Be prepared if you're planning to take your children, prudish mother or grandmother for a walk down Bourbon street. There are some noteworthy shops and restaurants, but for the most part you may see bars, sex shops and people who had a few too many (at least they did the day we visited). Relief came as we turned the corner and saw families, horse and carriage rides and fine antique shops lining Royal Street, a block away.
The city's charm continued on the other nearby streets, along with tours, shops, restaurants, Jackson Square, River Walk, Harrah's Casino and other New Orleans attractions, including The French Market.
The French Market
The French Market is America's oldest open air market, featuring T-shirts, souvenirs, jewelry, food, produce and a small garden shop. In the garden shop we found different varieties of cacti and four colors of Plumeria (Plumeria rubra). Our June visit coincided with the harvest of southern Louisiana's Creole tomatoes, which chefs were quick to feature on their menus.
Aside from the renowned Cajun cuisine, art and jazz found in the French Quarter, my absolute favorite attraction was the ornate, decorative iron works that embraced the balcony and verandah gardens.
NOLA Balcony Gardens
The magnificent style of the cast iron can be found on ornate, decorative iron works surrounding balcony and verandah gardens throughout the French Quarter, truly historic treasures unique to the city.

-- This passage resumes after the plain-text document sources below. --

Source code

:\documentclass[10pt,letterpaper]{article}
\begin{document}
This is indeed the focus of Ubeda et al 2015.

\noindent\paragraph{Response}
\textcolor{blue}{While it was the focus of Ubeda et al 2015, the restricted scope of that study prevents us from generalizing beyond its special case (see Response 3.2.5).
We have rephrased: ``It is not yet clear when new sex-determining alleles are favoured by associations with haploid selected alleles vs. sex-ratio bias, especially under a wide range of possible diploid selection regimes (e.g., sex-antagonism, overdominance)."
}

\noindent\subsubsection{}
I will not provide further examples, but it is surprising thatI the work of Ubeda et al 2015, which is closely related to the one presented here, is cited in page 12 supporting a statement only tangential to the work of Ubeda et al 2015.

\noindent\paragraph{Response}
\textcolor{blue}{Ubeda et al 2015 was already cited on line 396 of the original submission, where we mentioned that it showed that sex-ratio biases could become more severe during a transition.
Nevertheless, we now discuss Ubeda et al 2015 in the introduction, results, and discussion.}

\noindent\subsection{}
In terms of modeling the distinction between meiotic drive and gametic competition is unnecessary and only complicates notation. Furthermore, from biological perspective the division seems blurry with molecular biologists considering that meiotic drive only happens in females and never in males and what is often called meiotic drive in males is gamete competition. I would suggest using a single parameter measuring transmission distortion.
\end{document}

In New Orleans, the cast iron industry started in 1825 when Leeds Iron Foundry was established. Large quantities of decorative railings, gates, garden tables and chairs, fountains and other cast iron products were produced, especially in the 1850s. High production meant plenty of jobs for ironworkers such as founders, blacksmiths, pattern makers and moulders, which flourished up until the Civil War. Ornamental ironwork has a long history of tradition in New Orleans.

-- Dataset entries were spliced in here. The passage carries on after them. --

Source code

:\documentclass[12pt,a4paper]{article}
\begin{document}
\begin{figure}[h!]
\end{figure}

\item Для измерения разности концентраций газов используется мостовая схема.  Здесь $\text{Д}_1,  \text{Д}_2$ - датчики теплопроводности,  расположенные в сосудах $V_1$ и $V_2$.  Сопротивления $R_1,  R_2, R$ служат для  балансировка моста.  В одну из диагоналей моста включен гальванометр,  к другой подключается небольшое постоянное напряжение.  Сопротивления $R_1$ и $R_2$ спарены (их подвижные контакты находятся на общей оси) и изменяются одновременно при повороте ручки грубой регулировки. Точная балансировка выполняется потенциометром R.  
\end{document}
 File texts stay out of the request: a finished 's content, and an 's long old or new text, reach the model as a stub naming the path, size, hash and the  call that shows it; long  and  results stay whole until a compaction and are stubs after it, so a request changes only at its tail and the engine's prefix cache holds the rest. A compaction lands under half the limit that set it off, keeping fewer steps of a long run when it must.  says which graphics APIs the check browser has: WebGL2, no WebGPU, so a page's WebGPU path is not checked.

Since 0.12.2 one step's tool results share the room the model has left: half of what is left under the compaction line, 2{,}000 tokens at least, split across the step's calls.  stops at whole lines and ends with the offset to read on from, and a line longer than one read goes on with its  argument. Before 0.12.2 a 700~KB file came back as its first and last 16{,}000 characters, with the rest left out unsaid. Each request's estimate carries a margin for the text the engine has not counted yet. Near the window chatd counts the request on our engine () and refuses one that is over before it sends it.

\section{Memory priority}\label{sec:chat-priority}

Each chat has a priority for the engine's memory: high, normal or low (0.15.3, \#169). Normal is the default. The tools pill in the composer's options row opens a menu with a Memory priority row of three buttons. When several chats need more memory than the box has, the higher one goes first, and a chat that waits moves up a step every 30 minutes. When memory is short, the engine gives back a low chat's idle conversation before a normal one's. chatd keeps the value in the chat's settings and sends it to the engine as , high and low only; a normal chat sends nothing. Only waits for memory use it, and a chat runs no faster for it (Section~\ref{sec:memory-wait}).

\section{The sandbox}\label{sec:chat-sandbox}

We viewed many beautiful garden hanging baskets cascading from the decorative balconies.
It was difficult to identify some of the balcony plantings because they were so high up; we did notice plenty of ferns, tropical hibiscus and Mandevilla splendens. Agapanthus, live oaks, palms, elephant ears, flowering banana and gingers are just a few more of the over 500 plant species reported on Dave's Garden to grow well within 20 miles of New Orleans.

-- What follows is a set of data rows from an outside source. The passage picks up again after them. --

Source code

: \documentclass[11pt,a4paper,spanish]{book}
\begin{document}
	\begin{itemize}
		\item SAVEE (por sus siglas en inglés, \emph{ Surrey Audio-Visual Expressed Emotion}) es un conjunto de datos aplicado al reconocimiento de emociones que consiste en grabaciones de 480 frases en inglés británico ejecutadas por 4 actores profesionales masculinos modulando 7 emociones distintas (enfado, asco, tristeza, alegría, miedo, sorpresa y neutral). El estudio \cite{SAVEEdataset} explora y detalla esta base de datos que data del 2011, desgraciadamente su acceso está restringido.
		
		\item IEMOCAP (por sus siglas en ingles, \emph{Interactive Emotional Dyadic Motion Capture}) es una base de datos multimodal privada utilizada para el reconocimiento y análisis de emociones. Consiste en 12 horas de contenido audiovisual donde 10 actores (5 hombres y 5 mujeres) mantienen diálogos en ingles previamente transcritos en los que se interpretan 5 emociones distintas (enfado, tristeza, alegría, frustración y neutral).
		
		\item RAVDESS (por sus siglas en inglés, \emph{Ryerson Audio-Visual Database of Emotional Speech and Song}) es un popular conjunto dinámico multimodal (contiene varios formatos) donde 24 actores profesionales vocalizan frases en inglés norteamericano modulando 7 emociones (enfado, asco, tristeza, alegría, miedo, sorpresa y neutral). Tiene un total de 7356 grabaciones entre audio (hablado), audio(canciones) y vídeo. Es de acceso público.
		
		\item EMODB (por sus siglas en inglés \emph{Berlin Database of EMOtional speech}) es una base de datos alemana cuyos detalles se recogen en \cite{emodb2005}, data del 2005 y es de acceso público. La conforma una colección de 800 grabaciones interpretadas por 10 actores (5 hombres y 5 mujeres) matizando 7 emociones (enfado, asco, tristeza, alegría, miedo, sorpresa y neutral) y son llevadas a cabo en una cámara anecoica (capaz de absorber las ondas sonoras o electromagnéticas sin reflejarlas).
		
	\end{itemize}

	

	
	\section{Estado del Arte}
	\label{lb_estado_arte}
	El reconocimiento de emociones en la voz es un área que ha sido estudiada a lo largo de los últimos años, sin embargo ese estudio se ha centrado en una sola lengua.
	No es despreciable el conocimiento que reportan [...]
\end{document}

Tropical Bell Agapanthus (Agapanthus campanulatus) were growing and blooming everywhere. Live oaks (Quercus virginiana) were seen throughout the city too, gracing garden style courtyards, while providing cool shade from their wide arching spread. We dined at the Court of Two Sisters, located in the French Quarter (thanks to a traveler's recommendation) and found their garden decor, iron tables, and a tranquil wishing well fountain made for an enchanting outdoor garden dining room beneath the Live oak canopy. The trees were decorated with mini white lights that sparkled above, while a few pigeons nibbled below, scavenging for fallen crumbs.
The Garden District
Originally built in the 1800s, the historic Garden District is very accessible by trolley (street-car) public transportation. Famous residents have included Anne Rice, John Goodman and Trent Reznor. Trolley public transportation is found throughout the city and makes travel affordable and easy without renting a car. The trolley fare was $1.25 per ride - not bad for a ride on the oldest operating street-car rail line in the world.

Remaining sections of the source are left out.